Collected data
======

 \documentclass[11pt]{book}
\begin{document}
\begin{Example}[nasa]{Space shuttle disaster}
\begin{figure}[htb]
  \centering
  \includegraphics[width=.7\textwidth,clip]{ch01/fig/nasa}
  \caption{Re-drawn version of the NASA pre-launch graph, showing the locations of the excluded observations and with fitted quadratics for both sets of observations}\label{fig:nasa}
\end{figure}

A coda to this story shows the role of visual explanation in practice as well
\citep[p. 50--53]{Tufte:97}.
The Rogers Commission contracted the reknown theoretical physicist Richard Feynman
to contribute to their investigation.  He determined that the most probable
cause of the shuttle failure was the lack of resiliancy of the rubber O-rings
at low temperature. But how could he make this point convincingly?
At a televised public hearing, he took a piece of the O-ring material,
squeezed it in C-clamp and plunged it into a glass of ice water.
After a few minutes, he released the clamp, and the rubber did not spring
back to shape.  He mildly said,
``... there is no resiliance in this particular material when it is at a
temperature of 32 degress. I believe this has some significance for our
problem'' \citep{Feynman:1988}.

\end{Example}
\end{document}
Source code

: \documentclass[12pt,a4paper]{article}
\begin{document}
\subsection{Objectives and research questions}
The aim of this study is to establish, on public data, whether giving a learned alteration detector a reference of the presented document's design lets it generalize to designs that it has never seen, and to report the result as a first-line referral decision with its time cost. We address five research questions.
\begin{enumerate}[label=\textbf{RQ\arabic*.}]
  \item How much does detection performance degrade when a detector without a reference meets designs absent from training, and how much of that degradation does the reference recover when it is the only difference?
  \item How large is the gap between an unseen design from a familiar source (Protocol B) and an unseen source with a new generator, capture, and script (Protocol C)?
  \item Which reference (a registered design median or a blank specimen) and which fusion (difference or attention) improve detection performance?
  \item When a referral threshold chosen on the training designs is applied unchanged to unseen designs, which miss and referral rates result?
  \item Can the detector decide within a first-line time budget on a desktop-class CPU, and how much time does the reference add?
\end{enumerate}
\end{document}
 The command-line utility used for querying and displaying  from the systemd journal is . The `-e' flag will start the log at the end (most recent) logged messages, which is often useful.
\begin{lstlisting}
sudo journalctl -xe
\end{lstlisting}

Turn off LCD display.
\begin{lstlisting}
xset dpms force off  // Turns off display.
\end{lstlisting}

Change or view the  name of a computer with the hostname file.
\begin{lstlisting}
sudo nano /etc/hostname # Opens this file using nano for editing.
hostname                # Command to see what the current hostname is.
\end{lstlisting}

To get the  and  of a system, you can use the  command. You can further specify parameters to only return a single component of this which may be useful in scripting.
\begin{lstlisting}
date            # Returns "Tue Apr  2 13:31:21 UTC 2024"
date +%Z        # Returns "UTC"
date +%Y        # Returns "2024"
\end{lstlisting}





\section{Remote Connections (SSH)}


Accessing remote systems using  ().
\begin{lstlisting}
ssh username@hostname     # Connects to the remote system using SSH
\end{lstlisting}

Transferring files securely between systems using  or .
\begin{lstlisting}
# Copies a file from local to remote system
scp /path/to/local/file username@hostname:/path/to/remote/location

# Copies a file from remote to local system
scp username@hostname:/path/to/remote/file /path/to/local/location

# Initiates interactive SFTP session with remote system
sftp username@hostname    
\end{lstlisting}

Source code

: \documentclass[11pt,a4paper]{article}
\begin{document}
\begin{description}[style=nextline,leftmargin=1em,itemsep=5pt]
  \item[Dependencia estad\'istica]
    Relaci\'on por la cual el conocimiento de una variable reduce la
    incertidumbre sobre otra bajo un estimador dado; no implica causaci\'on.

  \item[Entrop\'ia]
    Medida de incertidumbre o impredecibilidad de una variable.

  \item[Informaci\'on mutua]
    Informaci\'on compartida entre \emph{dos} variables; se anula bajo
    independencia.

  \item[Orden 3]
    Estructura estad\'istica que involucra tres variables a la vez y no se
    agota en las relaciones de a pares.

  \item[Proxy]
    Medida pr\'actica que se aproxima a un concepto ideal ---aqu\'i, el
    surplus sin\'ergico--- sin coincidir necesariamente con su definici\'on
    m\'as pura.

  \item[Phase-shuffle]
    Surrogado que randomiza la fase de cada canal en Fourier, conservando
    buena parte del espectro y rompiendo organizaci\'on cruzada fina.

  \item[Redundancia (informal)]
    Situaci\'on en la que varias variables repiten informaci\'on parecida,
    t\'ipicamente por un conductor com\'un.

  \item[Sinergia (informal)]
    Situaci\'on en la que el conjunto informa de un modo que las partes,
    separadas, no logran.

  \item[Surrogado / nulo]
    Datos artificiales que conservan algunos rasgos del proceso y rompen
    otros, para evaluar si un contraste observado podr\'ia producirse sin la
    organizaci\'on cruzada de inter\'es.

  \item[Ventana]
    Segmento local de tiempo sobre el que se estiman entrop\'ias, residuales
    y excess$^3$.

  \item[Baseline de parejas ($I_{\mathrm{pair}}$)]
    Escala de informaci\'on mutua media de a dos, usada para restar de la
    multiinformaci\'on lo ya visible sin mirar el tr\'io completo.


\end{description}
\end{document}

======

Problem requirements: What is the number of lines in the records that contain "systems"? Give that number only.

Solution to the exercise: 2